Baber, tout en feignant de fuir et de se laisser atteindre, calculait soigneusement la distance qui le séparait de son adversaire et le regardait par-dessus l'épaule.

Quand il crut le moment venu, il se retourna et lança son noeud coulant.

Doubleface vit venir le noeud et l'évita fort adroitement. La corde, qui devait le saisir et l'étrangler, manqua le but et vint s'enrouler autour de son pied droit.

Il tomba.

Aussitôt Baber s'arrêta pour dégager sa corde et la mettre autour du cou de l'Anglais; mais Doubleface se releva promptement et lui lança un second coup de sabre, aussi inutile que le premier.

L'Indou s'était déjà mis hors de portée.

Le combat dura quelque temps sans succès marqué de part et d'autre. L'Anglais, dans un combat corps à corps, eût été d'une supériorité éclatante; mais Baber était insaisissable.
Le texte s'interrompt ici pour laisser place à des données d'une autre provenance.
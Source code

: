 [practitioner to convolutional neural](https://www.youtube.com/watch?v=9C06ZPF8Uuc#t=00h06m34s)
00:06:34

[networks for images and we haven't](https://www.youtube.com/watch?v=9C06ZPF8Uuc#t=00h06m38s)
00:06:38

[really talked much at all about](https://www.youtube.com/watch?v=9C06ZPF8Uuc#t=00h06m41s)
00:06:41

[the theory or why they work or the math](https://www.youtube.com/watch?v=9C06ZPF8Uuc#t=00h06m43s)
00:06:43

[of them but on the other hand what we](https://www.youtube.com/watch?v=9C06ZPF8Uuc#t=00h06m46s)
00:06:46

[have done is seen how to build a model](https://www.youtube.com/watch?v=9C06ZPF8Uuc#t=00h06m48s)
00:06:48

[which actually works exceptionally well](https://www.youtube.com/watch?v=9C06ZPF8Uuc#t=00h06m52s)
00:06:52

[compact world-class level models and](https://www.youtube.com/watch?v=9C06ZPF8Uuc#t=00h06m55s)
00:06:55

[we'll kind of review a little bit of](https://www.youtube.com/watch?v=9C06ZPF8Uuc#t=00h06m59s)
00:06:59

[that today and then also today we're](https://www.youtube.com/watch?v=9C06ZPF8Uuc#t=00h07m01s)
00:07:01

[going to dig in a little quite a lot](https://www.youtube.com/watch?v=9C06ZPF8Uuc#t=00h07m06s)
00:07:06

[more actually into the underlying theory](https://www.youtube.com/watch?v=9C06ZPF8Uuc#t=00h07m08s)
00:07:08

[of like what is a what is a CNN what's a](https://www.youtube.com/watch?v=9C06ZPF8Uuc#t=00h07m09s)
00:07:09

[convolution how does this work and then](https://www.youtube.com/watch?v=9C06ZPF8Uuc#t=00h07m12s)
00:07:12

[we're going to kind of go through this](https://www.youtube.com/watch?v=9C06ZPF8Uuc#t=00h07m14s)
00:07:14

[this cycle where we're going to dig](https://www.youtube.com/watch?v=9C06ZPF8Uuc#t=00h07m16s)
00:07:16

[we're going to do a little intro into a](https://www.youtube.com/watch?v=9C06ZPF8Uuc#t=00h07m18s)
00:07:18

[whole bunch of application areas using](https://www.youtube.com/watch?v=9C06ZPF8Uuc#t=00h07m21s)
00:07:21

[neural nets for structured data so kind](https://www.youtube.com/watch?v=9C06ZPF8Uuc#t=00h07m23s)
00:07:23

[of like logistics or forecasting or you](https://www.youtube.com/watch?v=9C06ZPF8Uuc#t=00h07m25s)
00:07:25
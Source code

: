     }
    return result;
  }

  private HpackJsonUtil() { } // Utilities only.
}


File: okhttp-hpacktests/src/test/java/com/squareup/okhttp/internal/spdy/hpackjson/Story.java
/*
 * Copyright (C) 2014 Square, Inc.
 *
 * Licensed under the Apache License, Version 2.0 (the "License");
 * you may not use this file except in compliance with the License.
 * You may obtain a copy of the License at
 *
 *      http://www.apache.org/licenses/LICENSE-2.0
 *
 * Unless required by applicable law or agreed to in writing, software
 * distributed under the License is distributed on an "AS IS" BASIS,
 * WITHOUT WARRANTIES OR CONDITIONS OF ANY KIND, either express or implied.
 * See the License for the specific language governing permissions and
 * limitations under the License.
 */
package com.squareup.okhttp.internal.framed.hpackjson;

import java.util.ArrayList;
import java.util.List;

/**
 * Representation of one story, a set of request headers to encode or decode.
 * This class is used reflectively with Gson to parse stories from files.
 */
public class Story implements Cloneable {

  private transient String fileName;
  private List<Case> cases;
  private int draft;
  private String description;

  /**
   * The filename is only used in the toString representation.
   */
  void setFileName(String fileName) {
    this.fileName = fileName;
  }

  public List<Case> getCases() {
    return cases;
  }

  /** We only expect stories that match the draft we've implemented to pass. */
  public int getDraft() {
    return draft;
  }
Cependant une demi-heure s'était écoulée déjà. Le soleil montait rapidement sur l'horizon, et la chaleur devenait insupportable. Baber, accoutumé dès sa naissance au climat brûlant de l'Inde, ne paraissait pas en souffrir; mais Doubleface ruisselait de sueur. Évidemment, si le combat se prolongeait encore pendant un quart d'heure, il était certain de sa défaite. Il résolut donc de faire un effort suprême.

«Lâche coquin! cria-t-il, tu n'oses pas m'attendre!»

Mais cette insulte ne parut pas émouvoir beaucoup Baber.